**WHAT THIS TASK INVOLVES**.
Report back each line of the records that contains the string "ambiente".

(RECORDS Opens)

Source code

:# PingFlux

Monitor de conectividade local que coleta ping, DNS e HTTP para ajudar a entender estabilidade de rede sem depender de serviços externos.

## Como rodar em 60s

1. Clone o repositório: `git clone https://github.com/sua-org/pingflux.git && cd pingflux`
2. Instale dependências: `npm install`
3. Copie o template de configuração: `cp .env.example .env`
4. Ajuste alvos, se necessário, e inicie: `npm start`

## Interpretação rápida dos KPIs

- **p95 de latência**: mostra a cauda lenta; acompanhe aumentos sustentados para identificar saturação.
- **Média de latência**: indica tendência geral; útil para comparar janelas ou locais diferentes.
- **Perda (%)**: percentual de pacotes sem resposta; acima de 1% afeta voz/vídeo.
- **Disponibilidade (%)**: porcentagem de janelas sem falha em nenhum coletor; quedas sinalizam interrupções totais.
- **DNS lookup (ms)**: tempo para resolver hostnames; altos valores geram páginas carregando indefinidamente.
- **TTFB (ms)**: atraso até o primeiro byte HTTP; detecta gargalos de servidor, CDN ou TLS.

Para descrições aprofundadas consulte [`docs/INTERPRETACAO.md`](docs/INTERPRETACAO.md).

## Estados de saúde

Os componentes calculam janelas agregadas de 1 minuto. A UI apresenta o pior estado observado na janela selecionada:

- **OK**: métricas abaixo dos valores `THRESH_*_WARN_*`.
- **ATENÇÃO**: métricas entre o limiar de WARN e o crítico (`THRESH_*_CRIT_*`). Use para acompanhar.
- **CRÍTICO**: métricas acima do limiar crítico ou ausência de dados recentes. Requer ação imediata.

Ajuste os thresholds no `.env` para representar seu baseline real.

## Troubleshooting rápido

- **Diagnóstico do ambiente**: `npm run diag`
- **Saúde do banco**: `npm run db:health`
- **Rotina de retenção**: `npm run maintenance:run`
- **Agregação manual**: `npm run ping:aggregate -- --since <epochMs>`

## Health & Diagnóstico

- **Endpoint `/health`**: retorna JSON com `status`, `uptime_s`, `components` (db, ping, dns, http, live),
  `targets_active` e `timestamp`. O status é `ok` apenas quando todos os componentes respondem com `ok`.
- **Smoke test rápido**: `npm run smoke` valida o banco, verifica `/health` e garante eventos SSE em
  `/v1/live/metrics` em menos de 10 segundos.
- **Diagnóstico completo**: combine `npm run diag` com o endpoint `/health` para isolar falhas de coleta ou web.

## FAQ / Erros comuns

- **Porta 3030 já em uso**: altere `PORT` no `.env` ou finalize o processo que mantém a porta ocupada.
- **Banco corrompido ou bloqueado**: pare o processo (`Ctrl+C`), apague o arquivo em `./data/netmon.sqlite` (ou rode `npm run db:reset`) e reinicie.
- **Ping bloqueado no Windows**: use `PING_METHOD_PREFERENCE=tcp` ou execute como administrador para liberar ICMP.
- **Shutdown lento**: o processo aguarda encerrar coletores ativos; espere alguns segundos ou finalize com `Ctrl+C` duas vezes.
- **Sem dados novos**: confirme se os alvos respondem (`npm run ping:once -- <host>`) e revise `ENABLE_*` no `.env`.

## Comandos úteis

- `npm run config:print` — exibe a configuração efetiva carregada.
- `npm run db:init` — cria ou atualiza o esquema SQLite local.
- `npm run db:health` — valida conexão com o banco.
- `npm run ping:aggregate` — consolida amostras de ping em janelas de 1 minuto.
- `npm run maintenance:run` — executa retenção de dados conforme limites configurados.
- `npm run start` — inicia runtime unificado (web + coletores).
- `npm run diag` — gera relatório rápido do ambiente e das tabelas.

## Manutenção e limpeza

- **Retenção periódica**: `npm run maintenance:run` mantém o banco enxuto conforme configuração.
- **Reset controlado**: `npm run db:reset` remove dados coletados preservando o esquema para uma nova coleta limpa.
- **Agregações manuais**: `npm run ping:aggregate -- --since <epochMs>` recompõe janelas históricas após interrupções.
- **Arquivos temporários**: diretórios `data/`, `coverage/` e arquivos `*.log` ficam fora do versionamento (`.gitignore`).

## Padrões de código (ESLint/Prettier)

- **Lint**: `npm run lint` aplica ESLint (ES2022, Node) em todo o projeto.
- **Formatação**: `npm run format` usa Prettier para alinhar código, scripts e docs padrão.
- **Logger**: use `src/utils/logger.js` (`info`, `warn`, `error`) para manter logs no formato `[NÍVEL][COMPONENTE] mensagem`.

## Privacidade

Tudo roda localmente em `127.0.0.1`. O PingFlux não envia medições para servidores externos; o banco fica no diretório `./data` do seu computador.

(RECORDS Closes)

**OUTPUT OF THE TASK**.
- **Diagnóstico do ambiente**: `npm run diag`
- `npm run diag` — gera relatório rápido do ambiente e das tabelas.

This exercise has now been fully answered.